5. Language-specific issues: Different languages have unique characteristics, such as morphological variations and script differences, which can make NER more challenging in some languages compared to others.

6. Lack of labeled data: Supervised learning approaches for NER require large amounts of annotated data, which may not be readily available for all languages or domains.

7. Noisy data: Text data from sources like social media, web pages, or user-generated content may contain spelling errors, abbreviations, and informal language that make NER more challenging.

8. Multilingual and cross-lingual NER: Identifying and classifying named entities in multilingual or cross-lingual settings can be challenging due to variations in language-specific features and named entity representations.

## Relation Extraction

Relation Extraction: identifying and extracting relationships between entities in text. 

### common types of relations include:

- Person-person: ParentOf, MarriedTo, Manages
- Person-organization: WorksFor
- Organization-organization: IsPartOf
- Organization-location: IsHeadquarteredAt

### Approaches to Relation Extraction:

1. Using patterns: Employ regular expressions or gazetteers to identify patterns that indicate relations between entities.

2. Supervised learning: Use a classifier to determine whether a relation exists between two entities in a sentence, based on the words in the sentence, especially those between the entities.

3. Semi-supervised learning: Start with seed sentences containing known relations, find other sentences with similar words or expressions, and use these to extract more relations.

**Bootstrapping** is a semi-supervised method for relation extraction that starts with a small set of seed tuples (known relations) and iteratively expands the set of extracted relations by discovering new relations in the text.

algorithm

1. Initialize the `tuples` set with a few seed tuples that have the target relation `R`.

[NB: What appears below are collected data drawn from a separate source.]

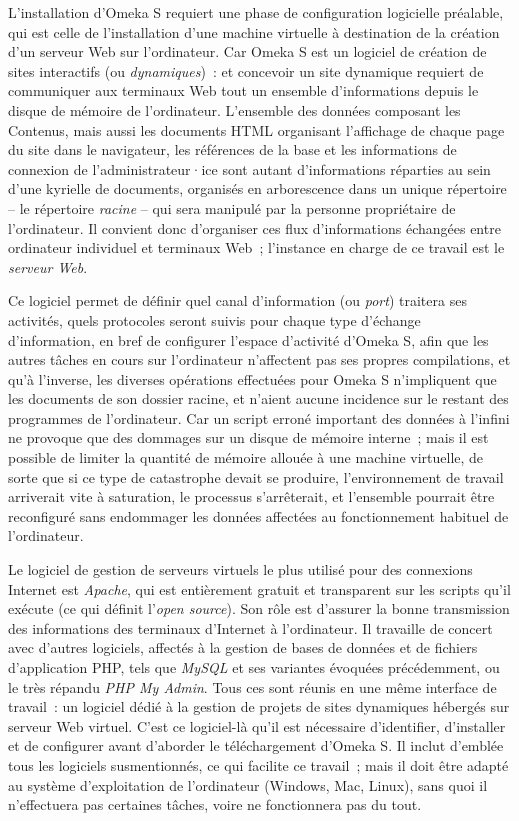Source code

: \documentclass[a4paper,12pt, twoside]{book}
\begin{document}
L’installation d’Omeka S requiert une phase de configuration logicielle préalable, qui est celle de l’installation d’une machine virtuelle à destination de la création d’un serveur Web sur l’ordinateur. Car Omeka S est un logiciel de création de sites interactifs (ou \textit{dynamiques})~: et concevoir un site dynamique requiert de communiquer aux terminaux Web tout un ensemble d’informations depuis le disque de mémoire de l’ordinateur. L’ensemble des données composant les Contenus, mais aussi les documents HTML organisant l’affichage de chaque page du site dans le navigateur, les références de la base et les informations de connexion de l’administrateur·ice sont autant d’informations réparties au sein d’une kyrielle de documents, organisés en arborescence dans un unique répertoire – le répertoire \textit{racine} – qui sera manipulé par la personne propriétaire de l’ordinateur. Il convient donc d’organiser ces flux d’informations échangées entre ordinateur individuel et terminaux Web~; l’instance en charge de ce travail est le \textit{serveur Web}.

Ce logiciel permet de définir quel canal d’information (ou \textit{port}) traitera ses activités, quels protocoles seront suivis pour chaque type d’échange d’information, en bref de configurer l’espace d’activité d’Omeka S, afin que les autres tâches en cours sur l’ordinateur n’affectent pas ses propres compilations, et qu’à l’inverse, les diverses opérations effectuées pour Omeka S n’impliquent que les documents de son dossier racine, et n’aient aucune incidence sur le restant des programmes de l’ordinateur. Car un script erroné important des données à l’infini ne provoque que des dommages sur un disque de mémoire interne~; mais il est possible de limiter la quantité de mémoire allouée à une machine virtuelle, de sorte que si ce type de catastrophe devait se produire, l’environnement de travail arriverait vite à saturation, le processus s’arrêterait, et l’ensemble pourrait être reconfiguré sans endommager les données affectées au fonctionnement habituel de l’ordinateur.

Le logiciel de gestion de serveurs virtuels le plus utilisé pour des connexions Internet est \textit{Apache}, qui est entièrement gratuit et transparent sur les scripts qu’il exécute (ce qui définit l’\textit{open source}). Son rôle est d’assurer la bonne transmission des informations des terminaux d’Internet à l’ordinateur. Il travaille de concert avec d’autres logiciels, affectés à la gestion de bases de données et de fichiers d’application PHP, tels que \textit{MySQL} et ses variantes évoquées précédemment, ou le très répandu \textit{PHP My Admin}. Tous ces sont réunis en une même interface de travail~: un logiciel dédié à la gestion de projets de sites dynamiques hébergés sur serveur Web virtuel. C’est ce logiciel-là qu’il est nécessaire d’identifier, d’installer et de configurer avant d’aborder le téléchargement d’Omeka S. Il inclut d’emblée tous les logiciels susmentionnés, ce qui facilite ce travail~; mais il doit être adapté au système d’exploitation de l’ordinateur (Windows, Mac, Linux), sans quoi il n’effectuera pas certaines tâches, voire ne fonctionnera pas du tout.
\end{document}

2. Iterate the following steps until a stopping criterion is met (e.g., no new tuples are found or a certain number of iterations have been completed):

   a. Find `sentences` that contain entities present in the seed tuples.

   b. Identify `patterns` by generalizing the context between and around the entities in the sentences.

   c. Use the discovered `patterns` to search for more tuples, called `newpairs`.

   d. Filter `newpairs` to only include those with high confidence (e.g., using a threshold or other evaluation metric).

   e. Update the `tuples` set by adding the `newpairs`.

3. Return the final set of `tuples` containing the extracted relations.



### Evaluation Metrics for Relation Extraction:

- Precision (P): The ratio of correctly extracted relations to **all extracted** relations.

- Recall (R): The ratio of correctly extracted relations to **all existing** relations.

- F1 measure: The harmonic mean of precision and recall, defined as $F1 = 2P*R/(P+R)$.

If there's no annotated data available, only precision can be measured, as recall and F1 measure require information on all existing relations.